È il 19 dicembre e mancano pochi giorni a Natale. Salì, una giovane donna di 23 anni, dà alla luce il suo piccolo su una spiaggia libica, lo avvolge in una coperta e insieme salgono su un gommone. Lo stringe forte a sé per quasi due giorni, poi arriva l’ennesima missione di salvataggio della nave Open Arms. Così, la Ong spagnola, dopo aver preso a bordo 307 persone, lancia un appello sui social chiedendo di far sbarcare con urgenza il piccolo Sam e sua madre. È piena notte quando finalmente arriva una buona notizia: il governo di Malta ha deciso di accogliere (non senza difficoltà) Sam e Salì, mentre gli altri sopravvissuti possono anche rimanere lì. In fondo, vere urgenze non ci sono.
«Il presepe vivente dei naufraghi», scrive Nello Scavo, giornalista di “Avvenire”, in seguito al salvataggio di Open Arms. Sam è nato da due giorni, è sporco ed è congelato. Si trova in braccio a sua madre a bordo di un gommone e intorno a loro ci sono donne e uomini sconosciuti (e anche molto poveri).
Una metafora toccante e tragicamente attuale che mi ha spinto a riflettere sul rito del presepe. In particolare, cosa significa “vivere” il presepe oggi, alla luce di questi tristi fatti? In che modo i suoi personaggi “si rivolgono a noi”?
Quando ero bambina una delle figure che mi affascinava di più era Meraviglia, personaggio femminile della tradizione bolognese che, a bocca aperta e con le braccia alzate, guarda stupita la Stella. Ammetto, però, che la mia Meraviglia era particolarmente bella e curata nei dettagli (forse è per questo che da piccola era la mia preferita). Tuttavia, nonostante sia passato del tempo, questo personaggio continua a piacermi. È dinamico ed estremamente intuitivo: capisce quanto è importante quel momento e lo vive profondamente dentro di sé come una novità.
E se anche noi riuscissimo a provare quella meraviglia che accende gioia (e non paura) nei nostri cuori davanti alla nascita di un bambino?
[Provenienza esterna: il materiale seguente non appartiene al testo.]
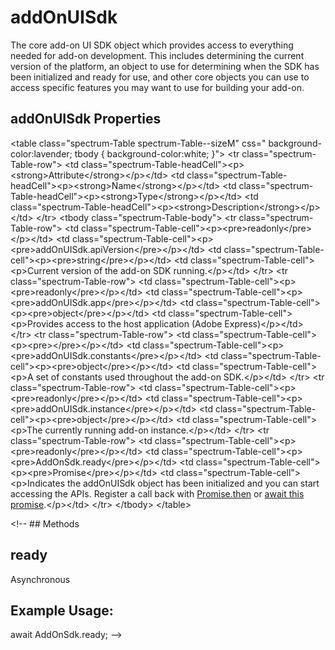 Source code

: # addOnUISdk

The core add-on UI SDK object which provides access to everything needed for add-on development. This includes determining the current version of the platform, an object to use for determining when the SDK has been initialized and ready for use, and other core objects you can use to access specific features you may want to use for building your add-on.

## addOnUISdk Properties

&lt;table class="spectrum-Table spectrum-Table--sizeM" css="
    background-color:lavender;
    tbody {
      background-color:white;
    }">
&lt;tr class="spectrum-Table-row">
    &lt;td class="spectrum-Table-headCell">&lt;p&gt;&lt;strong&gt;Attribute&lt;/strong&gt;&lt;/p&gt;&lt;/td&gt;
    &lt;td class="spectrum-Table-headCell">&lt;p&gt;&lt;strong&gt;Name&lt;/strong&gt;&lt;/p&gt;&lt;/td&gt;
    &lt;td class="spectrum-Table-headCell">&lt;p&gt;&lt;strong&gt;Type&lt;/strong&gt;&lt;/p&gt;&lt;/td&gt;
    &lt;td class="spectrum-Table-headCell">&lt;p&gt;&lt;strong&gt;Description&lt;/strong&gt;&lt;/p&gt;&lt;/td&gt;
&lt;/tr&gt;
&lt;tbody class="spectrum-Table-body">
&lt;tr class="spectrum-Table-row">
    &lt;td class="spectrum-Table-cell">&lt;p&gt;&lt;pre&gt;readonly&lt;/pre&gt;&lt;/p&gt;&lt;/td&gt;
    &lt;td class="spectrum-Table-cell">&lt;p&gt;&lt;pre&gt;addOnUISdk.apiVersion&lt;/pre&gt;&lt;/p&gt;&lt;/td&gt;
    &lt;td class="spectrum-Table-cell">&lt;p&gt;&lt;pre&gt;string&lt;/pre&gt;&lt;/p&gt;&lt;/td&gt;
    &lt;td class="spectrum-Table-cell">&lt;p&gt;Current version of the add-on SDK running.&lt;/p&gt;&lt;/td&gt;
&lt;/tr&gt;
&lt;tr class="spectrum-Table-row">
    &lt;td class="spectrum-Table-cell">&lt;p&gt;&lt;pre&gt;readonly&lt;/pre&gt;&lt;/p&gt;&lt;/td&gt;
    &lt;td class="spectrum-Table-cell">&lt;p&gt;&lt;pre&gt;addOnUISdk.app&lt;/pre&gt;&lt;/p&gt;&lt;/td&gt;
    &lt;td class="spectrum-Table-cell">&lt;p&gt;&lt;pre&gt;object&lt;/pre&gt;&lt;/p&gt;&lt;/td&gt;
    &lt;td class="spectrum-Table-cell">&lt;p&gt;Provides access to the host application (Adobe Express)&lt;/p&gt;&lt;/td&gt;
&lt;/tr&gt;
&lt;tr class="spectrum-Table-row">
    &lt;td class="spectrum-Table-cell">&lt;p&gt;&lt;pre&gt;&lt;/pre&gt;&lt;/p&gt;&lt;/td&gt;
    &lt;td class="spectrum-Table-cell">&lt;p&gt;&lt;pre&gt;addOnUISdk.constants&lt;/pre&gt;&lt;/p&gt;&lt;/td&gt;
    &lt;td class="spectrum-Table-cell">&lt;p&gt;&lt;pre&gt;object&lt;/pre&gt;&lt;/p&gt;&lt;/td&gt;
    &lt;td class="spectrum-Table-cell">&lt;p&gt;A set of constants used throughout the add-on SDK.&lt;/p&gt;&lt;/td&gt;
&lt;/tr&gt;
&lt;tr class="spectrum-Table-row">
    &lt;td class="spectrum-Table-cell">&lt;p&gt;&lt;pre&gt;readonly&lt;/pre&gt;&lt;/p&gt;&lt;/td&gt;
    &lt;td class="spectrum-Table-cell">&lt;p&gt;&lt;pre&gt;addOnUISdk.instance&lt;/pre&gt;&lt;/p&gt;&lt;/td&gt;
    &lt;td class="spectrum-Table-cell">&lt;p&gt;&lt;pre&gt;object&lt;/pre&gt;&lt;/p&gt;&lt;/td&gt;
    &lt;td class="spectrum-Table-cell">&lt;p&gt;The currently running add-on instance.&lt;/p&gt;&lt;/td&gt;
&lt;/tr&gt;
&lt;tr class="spectrum-Table-row">
    &lt;td class="spectrum-Table-cell">&lt;p&gt;&lt;pre&gt;readonly&lt;/pre&gt;&lt;/p&gt;&lt;/td&gt;
    &lt;td class="spectrum-Table-cell">&lt;p&gt;&lt;pre&gt;AddOnSdk.ready&lt;/pre&gt;&lt;/p&gt;&lt;/td&gt;
    &lt;td class="spectrum-Table-cell">&lt;p&gt;&lt;pre&gt;Promise&lt;/pre&gt;&lt;/p&gt;&lt;/td&gt;
    &lt;td class="spectrum-Table-cell">&lt;p&gt;Indicates the addOnUISdk object has been initialized and you can start accessing the APIs. Register a call back with [Promise.then](https://developer.mozilla.org/en-US/docs/Web/JavaScript/Reference/Global_Objects/Promise/then) or [await this promise](https://developer.mozilla.org/en-US/docs/Web/JavaScript/Reference/Operators/await).&lt;/p&gt;&lt;/td&gt;
&lt;/tr&gt;
&lt;/tbody&gt;
&lt;/table&gt;

&lt;!-- ## Methods

## ready
Asynchronous

## Example Usage:
await AddOnSdk.ready; --&gt; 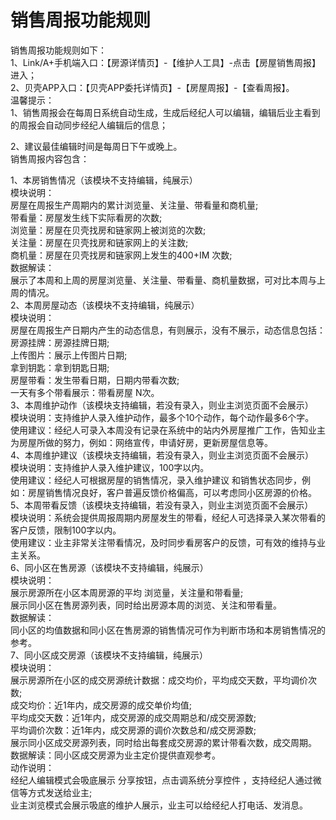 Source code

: # 销售周报功能规则

销售周报功能规则如下：  
1、Link/A+手机端入口：【房源详情页】-【维护人工具】-点击【房屋销售周报】进入；  
2、贝壳APP入口：【贝壳APP委托详情页】-【房屋周报】-【查看周报】。  
温馨提示：  
1、销售周报会在每周日系统自动生成，生成后经纪人可以编辑，编辑后业主看到的周报会自动同步经纪人编辑后的信息；

2、建议最佳编辑时间是每周日下午或晚上。  
销售周报内容包含：

1、本房销售情况（该模块不支持编辑，纯展示）  
模块说明：  
房屋在周报生产周期内的累计浏览量、关注量、带看量和商机量;  
带看量：房屋发生线下实际看房的次数;  
浏览量：房屋在贝壳找房和链家网上被浏览的次数;  
关注量：房屋在贝壳找房和链家网上的关注数;  
商机量：房屋在贝壳找房和链家网上发生的400+IM 次数;  
数据解读：  
展示了本周和上周的房屋浏览量、关注量、带看量、商机量数据，可对比本周与上周的情况。  
2、本周房屋动态（该模块不支持编辑，纯展示）  
模块说明：  
房屋在周报生产日期内产生的动态信息，有则展示，没有不展示，动态信息包括：  
房源挂牌：房源挂牌日期;  
上传图片：展示上传图片日期;  
拿到钥匙：拿到钥匙日期;  
房屋带看：发生带看日期，日期内带看次数;  
一天有多个带看展示：带看房屋 N次。  
3、本周维护动作（该模块支持编辑，若没有录入，则业主浏览页面不会展示）  
模块说明：支持维护人录入维护动作，最多个10个动作，每个动作最多6个字。  
使用建议：经纪人可录入本周没有记录在系统中的站内外房屋推广工作，告知业主为房屋所做的努力，例如：网络宣传，申请好房，更新房屋信息等。  
4、本周维护建议（该模块支持编辑，若没有录入，则业主浏览页面不会展示）  
模块说明：支持维护人录入维护建议，100字以内。  
使用建议：经纪人可根据房屋的销售情况，录入维护建议 和销售状态同步，例如：房屋销售情况良好，客户普遍反馈价格偏高，可以考虑同小区房源的价格。  
5、本周带看反馈（该模块支持编辑，若没有录入，则业主浏览页面不会展示）  
模块说明：系统会提供周报周期内房屋发生的带看，经纪人可选择录入某次带看的客户反馈，限制100字以内。  
使用建议：业主非常关注带看情况，及时同步看房客户的反馈，可有效的维持与业主关系。  
6、同小区在售房源（该模块不支持编辑，纯展示）  
模块说明：  
展示房源所在小区本周房源的平均 浏览量，关注量和带看量;  
展示同小区在售房源列表，同时给出房源本周的浏览、关注和带看量。  
数据解读：  
同小区的均值数据和同小区在售房源的销售情况可作为判断市场和本房销售情况的参考。  
7、同小区成交房源（该模块不支持编辑，纯展示）  
模块说明：  
展示房源所在小区的成交房源统计数据：成交均价，平均成交天数，平均调价次数;  
成交均价：近1年内，成交房源的成交单价均值;  
平均成交天数：近1年内，成交房源的成交周期总和/成交房源数;  
平均调价次数：近1年内，成交房源的调价次数总和/成交房源数;  
展示同小区成交房源列表，同时给出每套成交房源的累计带看次数，成交周期。  
数据解读：同小区成交房源为业主定价提供直观参考。  
动作说明：  
经纪人编辑模式会吸底展示 分享按钮，点击调系统分享控件 ，支持经纪人通过微信等方式发送给业主;  
业主浏览模式会展示吸底的维护人展示，业主可以给经纪人打电话、发消息。
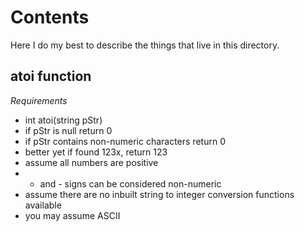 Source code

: # Contents

Here I do my best to describe the things that live in this directory.

## atoi function

*Requirements*
* int atoi(string pStr)
* if pStr is null return 0
* if pStr contains non-numeric characters return 0
* better yet if found 123x, return 123
* assume all numbers are positive
* + and - signs can be considered non-numeric
* assume there are no inbuilt string to integer conversion functions available
* you may assume ASCII


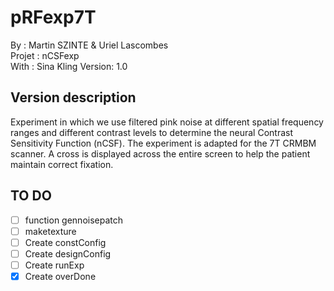 # pRFexp7T
By :      Martin SZINTE & Uriel Lascombes<br/>
Projet :  nCSFexp<br/>
With :    Sina Kling
Version:  1.0<br/>

## Version description
Experiment in which we use filtered pink noise at different spatial frequency ranges and different contrast levels to determine the neural Contrast Sensitivity Function (nCSF). The experiment is adapted for the 7T CRMBM scanner. A cross is displayed across the entire screen to help the patient maintain correct fixation.

## TO DO 
- [ ] function gennoisepatch
- [ ] maketexture
- [ ] Create constConfig
- [ ] Create designConfig 
- [ ] Create runExp
- [x] Create overDone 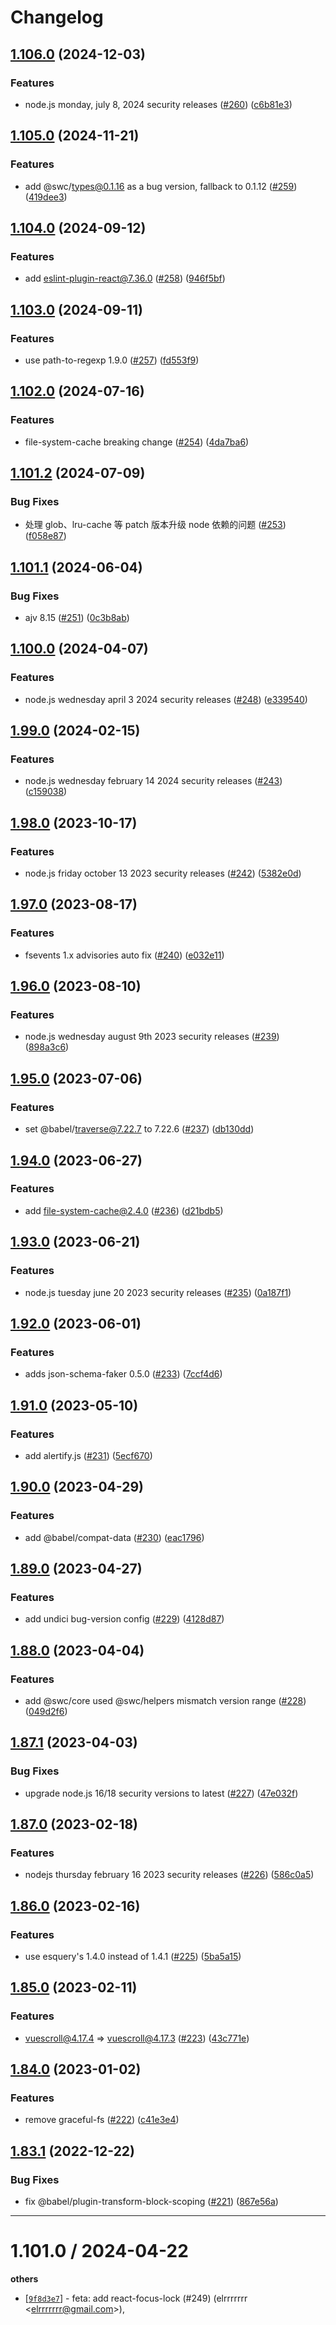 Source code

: # Changelog

## [1.106.0](https://github.com/cnpm/bug-versions/compare/v1.105.0...v1.106.0) (2024-12-03)


### Features

* node.js monday, july 8, 2024 security releases ([#260](https://github.com/cnpm/bug-versions/issues/260)) ([c6b81e3](https://github.com/cnpm/bug-versions/commit/c6b81e340c6a18dc22eb6d9529163aaa7968033b))

## [1.105.0](https://github.com/cnpm/bug-versions/compare/v1.104.0...v1.105.0) (2024-11-21)


### Features

* add @swc/types@0.1.16 as a bug version, fallback to 0.1.12 ([#259](https://github.com/cnpm/bug-versions/issues/259)) ([419dee3](https://github.com/cnpm/bug-versions/commit/419dee3c8c63087f186c6a8cfeddeec205a5f666))

## [1.104.0](https://github.com/cnpm/bug-versions/compare/v1.103.0...v1.104.0) (2024-09-12)


### Features

* add eslint-plugin-react@7.36.0 ([#258](https://github.com/cnpm/bug-versions/issues/258)) ([946f5bf](https://github.com/cnpm/bug-versions/commit/946f5bfcf8327c30fea5b60dafeee9af4618ecb0))

## [1.103.0](https://github.com/cnpm/bug-versions/compare/v1.102.0...v1.103.0) (2024-09-11)


### Features

* use path-to-regexp 1.9.0 ([#257](https://github.com/cnpm/bug-versions/issues/257)) ([fd553f9](https://github.com/cnpm/bug-versions/commit/fd553f9061d802c27a2f4031e6a58c40121625c9))

## [1.102.0](https://github.com/cnpm/bug-versions/compare/v1.101.2...v1.102.0) (2024-07-16)


### Features

* file-system-cache breaking change ([#254](https://github.com/cnpm/bug-versions/issues/254)) ([4da7ba6](https://github.com/cnpm/bug-versions/commit/4da7ba60283d91f73eb22d13e7a4c9574d574364))

## [1.101.2](https://github.com/cnpm/bug-versions/compare/v1.101.1...v1.101.2) (2024-07-09)


### Bug Fixes

* 处理 glob、lru-cache 等 patch 版本升级 node 依赖的问题  ([#253](https://github.com/cnpm/bug-versions/issues/253)) ([f058e87](https://github.com/cnpm/bug-versions/commit/f058e8711e1b8874327fb8b1130e0a4d1237341d))

## [1.101.1](https://github.com/cnpm/bug-versions/compare/v1.101.0...v1.101.1) (2024-06-04)


### Bug Fixes

* ajv 8.15 ([#251](https://github.com/cnpm/bug-versions/issues/251)) ([0c3b8ab](https://github.com/cnpm/bug-versions/commit/0c3b8ab02742348f600938be13d3f272d1cb9de2))

## [1.100.0](https://github.com/cnpm/bug-versions/compare/v1.99.0...v1.100.0) (2024-04-07)


### Features

* node.js wednesday april 3 2024 security releases ([#248](https://github.com/cnpm/bug-versions/issues/248)) ([e339540](https://github.com/cnpm/bug-versions/commit/e339540ed0af0b933980f27542c9fff0c64a1847))

## [1.99.0](https://github.com/cnpm/bug-versions/compare/v1.98.0...v1.99.0) (2024-02-15)


### Features

* node.js wednesday february 14 2024 security releases ([#243](https://github.com/cnpm/bug-versions/issues/243)) ([c159038](https://github.com/cnpm/bug-versions/commit/c159038202d1fc57496bb4e4e01fc743c9e62b00))

## [1.98.0](https://github.com/cnpm/bug-versions/compare/v1.97.0...v1.98.0) (2023-10-17)


### Features

* node.js friday october 13 2023 security releases ([#242](https://github.com/cnpm/bug-versions/issues/242)) ([5382e0d](https://github.com/cnpm/bug-versions/commit/5382e0dc876eeb35c1ff04f4fcec00da931aacf8))

## [1.97.0](https://github.com/cnpm/bug-versions/compare/v1.96.0...v1.97.0) (2023-08-17)


### Features

* fsevents 1.x advisories auto fix ([#240](https://github.com/cnpm/bug-versions/issues/240)) ([e032e11](https://github.com/cnpm/bug-versions/commit/e032e1171999a9285fadfbeda2c6cc01cbddbe62))

## [1.96.0](https://github.com/cnpm/bug-versions/compare/v1.95.0...v1.96.0) (2023-08-10)


### Features

* node.js wednesday august 9th 2023 security releases ([#239](https://github.com/cnpm/bug-versions/issues/239)) ([898a3c6](https://github.com/cnpm/bug-versions/commit/898a3c6c675d5f110409b12196dee9ce5e0c3557))

## [1.95.0](https://github.com/cnpm/bug-versions/compare/v1.94.0...v1.95.0) (2023-07-06)


### Features

* set @babel/traverse@7.22.7 to 7.22.6 ([#237](https://github.com/cnpm/bug-versions/issues/237)) ([db130dd](https://github.com/cnpm/bug-versions/commit/db130ddc11b9755413df75e8a30fac9dd03a3e3b))

## [1.94.0](https://github.com/cnpm/bug-versions/compare/v1.93.0...v1.94.0) (2023-06-27)


### Features

* add file-system-cache@2.4.0 ([#236](https://github.com/cnpm/bug-versions/issues/236)) ([d21bdb5](https://github.com/cnpm/bug-versions/commit/d21bdb54d67b6c2ff75fee5207e642c6c49f6b5b))

## [1.93.0](https://github.com/cnpm/bug-versions/compare/v1.92.0...v1.93.0) (2023-06-21)


### Features

* node.js tuesday june 20 2023 security releases ([#235](https://github.com/cnpm/bug-versions/issues/235)) ([0a187f1](https://github.com/cnpm/bug-versions/commit/0a187f13dfcefd5663857623fd53771f2e85ebb5))

## [1.92.0](https://github.com/cnpm/bug-versions/compare/v1.91.0...v1.92.0) (2023-06-01)


### Features

* adds json-schema-faker 0.5.0 ([#233](https://github.com/cnpm/bug-versions/issues/233)) ([7ccf4d6](https://github.com/cnpm/bug-versions/commit/7ccf4d6bc8ee9bfc91047f9aa01889c0b8db6037))

## [1.91.0](https://github.com/cnpm/bug-versions/compare/v1.90.0...v1.91.0) (2023-05-10)


### Features

* add alertify.js ([#231](https://github.com/cnpm/bug-versions/issues/231)) ([5ecf670](https://github.com/cnpm/bug-versions/commit/5ecf67076ce23eae85c0950b070e88493ed929ec))

## [1.90.0](https://github.com/cnpm/bug-versions/compare/v1.89.0...v1.90.0) (2023-04-29)


### Features

* add @babel/compat-data ([#230](https://github.com/cnpm/bug-versions/issues/230)) ([eac1796](https://github.com/cnpm/bug-versions/commit/eac179657382cb2e29ed2e05cacb1cd87362863c))

## [1.89.0](https://github.com/cnpm/bug-versions/compare/v1.88.0...v1.89.0) (2023-04-27)


### Features

* add undici bug-version config ([#229](https://github.com/cnpm/bug-versions/issues/229)) ([4128d87](https://github.com/cnpm/bug-versions/commit/4128d8721153bd924bbe947513da382f55e32a28))

## [1.88.0](https://github.com/cnpm/bug-versions/compare/v1.87.1...v1.88.0) (2023-04-04)


### Features

* add @swc/core used @swc/helpers mismatch version range ([#228](https://github.com/cnpm/bug-versions/issues/228)) ([049d2f6](https://github.com/cnpm/bug-versions/commit/049d2f6335f1332b93c2cbe62b587a3a54512d12))

## [1.87.1](https://github.com/cnpm/bug-versions/compare/v1.87.0...v1.87.1) (2023-04-03)


### Bug Fixes

* upgrade node.js 16/18 security versions to latest ([#227](https://github.com/cnpm/bug-versions/issues/227)) ([47e032f](https://github.com/cnpm/bug-versions/commit/47e032ff34da2575c94f6ea1f9ba4441ad4f2fc4))

## [1.87.0](https://github.com/cnpm/bug-versions/compare/v1.86.0...v1.87.0) (2023-02-18)


### Features

* nodejs thursday february 16 2023 security releases ([#226](https://github.com/cnpm/bug-versions/issues/226)) ([586c0a5](https://github.com/cnpm/bug-versions/commit/586c0a56088e169e65fd363e34aaac8be24b6b4f))

## [1.86.0](https://github.com/cnpm/bug-versions/compare/v1.85.0...v1.86.0) (2023-02-16)


### Features

* use esquery's 1.4.0 instead of 1.4.1 ([#225](https://github.com/cnpm/bug-versions/issues/225)) ([5ba5a15](https://github.com/cnpm/bug-versions/commit/5ba5a1536fb1717cd10763ebf8d16daa688ba636))

## [1.85.0](https://github.com/cnpm/bug-versions/compare/v1.84.0...v1.85.0) (2023-02-11)


### Features

* vuescroll@4.17.4 => vuescroll@4.17.3 ([#223](https://github.com/cnpm/bug-versions/issues/223)) ([43c771e](https://github.com/cnpm/bug-versions/commit/43c771e574626135792e010c325eee01ea631761))

## [1.84.0](https://github.com/cnpm/bug-versions/compare/v1.83.1...v1.84.0) (2023-01-02)


### Features

* remove graceful-fs ([#222](https://github.com/cnpm/bug-versions/issues/222)) ([c41e3e4](https://github.com/cnpm/bug-versions/commit/c41e3e4dac6b7f2cf7b413ddac5472233c3e477c))

## [1.83.1](https://github.com/cnpm/bug-versions/compare/v1.83.0...v1.83.1) (2022-12-22)


### Bug Fixes

* fix @babel/plugin-transform-block-scoping ([#221](https://github.com/cnpm/bug-versions/issues/221)) ([867e56a](https://github.com/cnpm/bug-versions/commit/867e56af36bbe1d09cc285a59a5190b642ff7146))


---


1.101.0 / 2024-04-22
==================

**others**
  * [[`9f8d3e7`](http://github.com/cnpm/bug-versions/commit/9f8d3e723a1c42f87d6a5529181269b7ae4ddca2)] - feta: add react-focus-lock (#249) (elrrrrrrr <<elrrrrrrr@gmail.com>>),
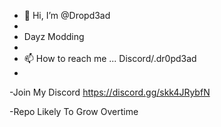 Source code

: - 👋 Hi, I’m @Dropd3ad
- 
- Dayz Modding
- 
- 📫 How to reach me ... Discord/.dr0pd3ad
- 
-Join My Discord  https://discord.gg/skk4JRybfN

-Repo Likely To Grow Overtime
Vorrei concludere questa mia riflessione con la poesia Una volta sognai della scrittrice Alda Merini dedicata a Lampedusa, quella che era l’isola di speranza per molti migranti.
Una volta sognai
di essere una tartaruga gigante
con scheletro d’avorio che trascinava bimbi e piccini e alghe e rifiuti e fiori
e tutti si aggrappavano a me sulla mia scorza dura.
Ero una tartaruga che barcollava sotto il peso dell’amore
molto lenta a capire e svelta a benedire.
Così figli miei una volta vi hanno buttato nell’acqua
e voi vi siete aggrappati al mio guscio
e io vi ho portati in salvo
perché questa testuggine marina
è la terra che vi salva dalla morte dell’acqua.